- _WHAT YOU SHOULD DO_
Could you transcribe exactly the lines below, from the line with "All unsupported methods" through the line with "porro quisquam est", and nothing else, leaving out the pictures?

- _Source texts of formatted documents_
_ _ _ _ _ _ _

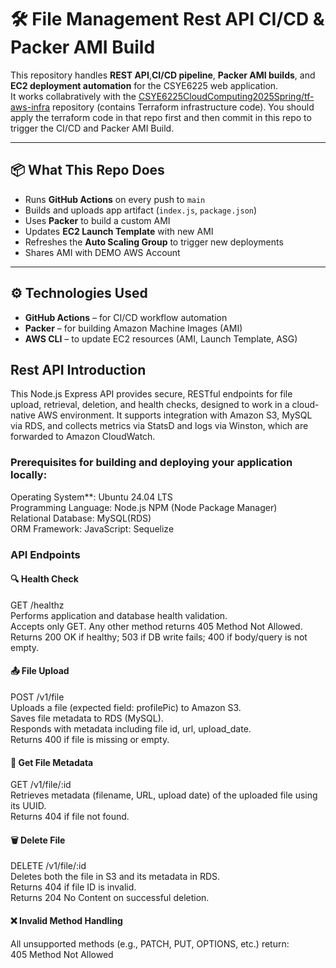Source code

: # 🛠️ File Management Rest API CI/CD & Packer AMI Build

This repository handles **REST API**,**CI/CD pipeline**, **Packer AMI builds**, and **EC2 deployment automation** for the CSYE6225 web application.  
It works collabratively with the [CSYE6225CloudComputing2025Spring/tf-aws-infra](https://github.com/CSYE6225CloudComputing2025Spring/tf-aws-infra) repository (contains Terraform infrastructure code). You should apply the terraform code in that repo first and then commit in this repo to trigger the CI/CD and Packer AMI Build.

---

## 📦 What This Repo Does

- Runs **GitHub Actions** on every push to `main`
- Builds and uploads app artifact (`index.js`, `package.json`)
- Uses **Packer** to build a custom AMI
- Updates **EC2 Launch Template** with new AMI
- Refreshes the **Auto Scaling Group** to trigger new deployments
- Shares AMI with DEMO AWS Account

---

## ⚙️ Technologies Used

- **GitHub Actions** – for CI/CD workflow automation
- **Packer** – for building Amazon Machine Images (AMI)
- **AWS CLI** – to update EC2 resources (AMI, Launch Template, ASG)

## Rest API Introduction
This Node.js Express API provides secure, RESTful endpoints for file upload, retrieval, deletion, and health checks, designed to work in a cloud-native AWS environment. It supports integration with Amazon S3, MySQL via RDS, and collects metrics via StatsD and logs via Winston, which are forwarded to Amazon CloudWatch.

### Prerequisites for building and deploying your application locally:
Operating System**: Ubuntu 24.04 LTS  
Programming Language: Node.js 
NPM (Node Package Manager)   
Relational Database: MySQL(RDS)  
ORM Framework: JavaScript: Sequelize  

### API Endpoints  
#### 🔍 Health Check  
GET /healthz  
Performs application and database health validation.  
Accepts only GET. Any other method returns 405 Method Not Allowed.  
Returns 200 OK if healthy; 503 if DB write fails; 400 if body/query is not empty.  

#### 📤 File Upload    
POST /v1/file  
Uploads a file (expected field: profilePic) to Amazon S3.  
Saves file metadata to RDS (MySQL).  
Responds with metadata including file id, url, upload_date.  
Returns 400 if file is missing or empty.  

#### 📄 Get File Metadata  
GET /v1/file/:id  
Retrieves metadata (filename, URL, upload date) of the uploaded file using its UUID.  
Returns 404 if file not found.  

#### 🗑️ Delete File    
DELETE /v1/file/:id  
Deletes both the file in S3 and its metadata in RDS.  
Returns 404 if file ID is invalid.  
Returns 204 No Content on successful deletion.  

#### ❌ Invalid Method Handling  
All unsupported methods (e.g., PATCH, PUT, OPTIONS, etc.) return:   
405 Method Not Allowed   








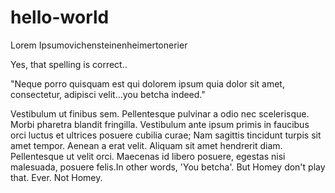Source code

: # hello-world

Lorem Ipsumovichensteinenheimertonerier

Yes, that spelling is correct..

"Neque porro quisquam est qui dolorem ipsum quia dolor sit amet, consectetur, adipisci velit...you betcha indeed."

Vestibulum ut finibus sem. Pellentesque pulvinar a odio nec scelerisque. Morbi pharetra blandit fringilla. Vestibulum ante ipsum primis in faucibus orci luctus et ultrices posuere cubilia curae; Nam sagittis tincidunt turpis sit amet tempor. Aenean a erat velit. Aliquam sit amet hendrerit diam. Pellentesque ut velit orci. Maecenas id libero posuere, egestas nisi malesuada, posuere felis.In other words, 'You betcha'. But Homey don't play that. Ever. Not Homey.
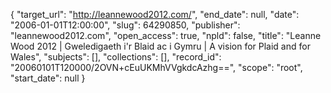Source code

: {
  "target_url": "http://leannewood2012.com/", 
  "end_date": null, 
  "date": "2006-01-01T12:00:00", 
  "slug": 64290850, 
  "publisher": "leannewood2012.com", 
  "open_access": true, 
  "npld": false, 
  "title": "Leanne Wood 2012 | Gweledigaeth i'r Blaid ac i Gymru | A vision for Plaid and for Wales", 
  "subjects": [], 
  "collections": [], 
  "record_id": "20060101T120000/2OVN+cEuUKMhVVgkdcAzhg==", 
  "scope": "root", 
  "start_date": null
}

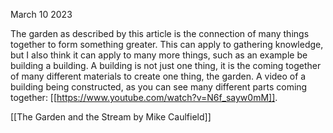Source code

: March 10 2023

The garden as described by this article is the connection of many things together to form something greater. This can apply to gathering knowledge, but I also think it can apply to many more things, such as an example be building a building. A building is not just one thing, it is the coming together of many different materials to create one thing, the garden. A video of a building being constructed, as you can see many different parts coming together: [[https://www.youtube.com/watch?v=N6f_sayw0mM]].

[[The Garden and the Stream by Mike Caulfield]]
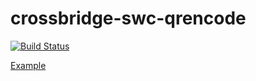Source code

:crossbridge-swc-qrencode
========================

[![Build Status](https://travis-ci.org/crossbridge-community/crossbridge-swc-qrencode.svg?branch=master)](https://travis-ci.org/crossbridge-community/crossbridge-swc-qrencode)

[Example](http://www.vpmedia.hu/crossbridge/qrencode/)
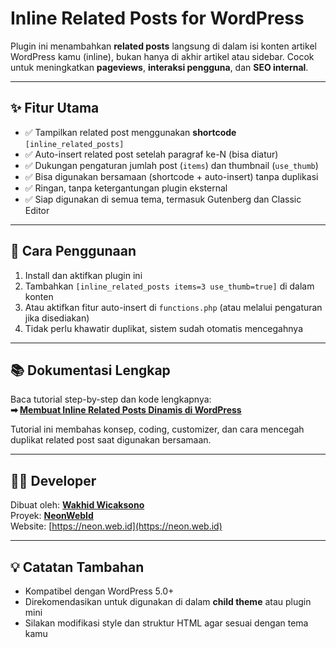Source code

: # Inline Related Posts for WordPress

Plugin ini menambahkan **related posts** langsung di dalam isi konten artikel WordPress kamu (inline), bukan hanya di akhir artikel atau sidebar. Cocok untuk meningkatkan **pageviews**, **interaksi pengguna**, dan **SEO internal**.

---

## ✨ Fitur Utama

- ✅ Tampilkan related post menggunakan **shortcode** `[inline_related_posts]`
- ✅ Auto-insert related post setelah paragraf ke-N (bisa diatur)
- ✅ Dukungan pengaturan jumlah post (`items`) dan thumbnail (`use_thumb`)
- ✅ Bisa digunakan bersamaan (shortcode + auto-insert) tanpa duplikasi
- ✅ Ringan, tanpa ketergantungan plugin eksternal
- ✅ Siap digunakan di semua tema, termasuk Gutenberg dan Classic Editor

---

## 🔧 Cara Penggunaan

1. Install dan aktifkan plugin ini
2. Tambahkan `[inline_related_posts items=3 use_thumb=true]` di dalam konten
3. Atau aktifkan fitur auto-insert di `functions.php` (atau melalui pengaturan jika disediakan)
4. Tidak perlu khawatir duplikat, sistem sudah otomatis mencegahnya

---

## 📚 Dokumentasi Lengkap

Baca tutorial step-by-step dan kode lengkapnya:  
**➡ [Membuat Inline Related Posts Dinamis di WordPress](https://neon.web.id/membuat-inline-related-posts-dinamis-di-wordpress/)**

Tutorial ini membahas konsep, coding, customizer, dan cara mencegah duplikat related post saat digunakan bersamaan.

---

## 👨‍💻 Developer

Dibuat oleh: [**Wakhid Wicaksono**](https://www.facebook.com/bocahapi/)  
Proyek: [**NeonWebId**](https://www.facebook.com/neonwebid/)  
Website: [https://neon.web.id](https://neon.web.id)

---

## 💡 Catatan Tambahan

- Kompatibel dengan WordPress 5.0+
- Direkomendasikan untuk digunakan di dalam **child theme** atau plugin mini
- Silakan modifikasi style dan struktur HTML agar sesuai dengan tema kamu
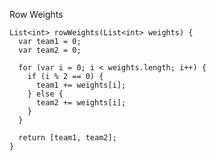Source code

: Row Weights

    List<int> rowWeights(List<int> weights) {
      var team1 = 0;
      var team2 = 0;
      
      for (var i = 0; i < weights.length; i++) {
        if (i % 2 == 0) {
          team1 += weights[i];
        } else {
          team2 += weights[i];
        }
      }
      
      return [team1, team2];
    }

_ _ _ _ _ _ _

- _OUTPUT OF THE EXERCISE_
All unsupported methods (e.g., PATCH, PUT, OPTIONS, etc.) return:   
405 Method Not Allowed   








Source code

: # hello-world

Lorem Ipsumovichensteinenheimertonerier

Yes, that spelling is correct..

"Neque porro quisquam est qui dolorem ipsum quia dolor sit amet, consectetur, adipisci velit...you betcha indeed."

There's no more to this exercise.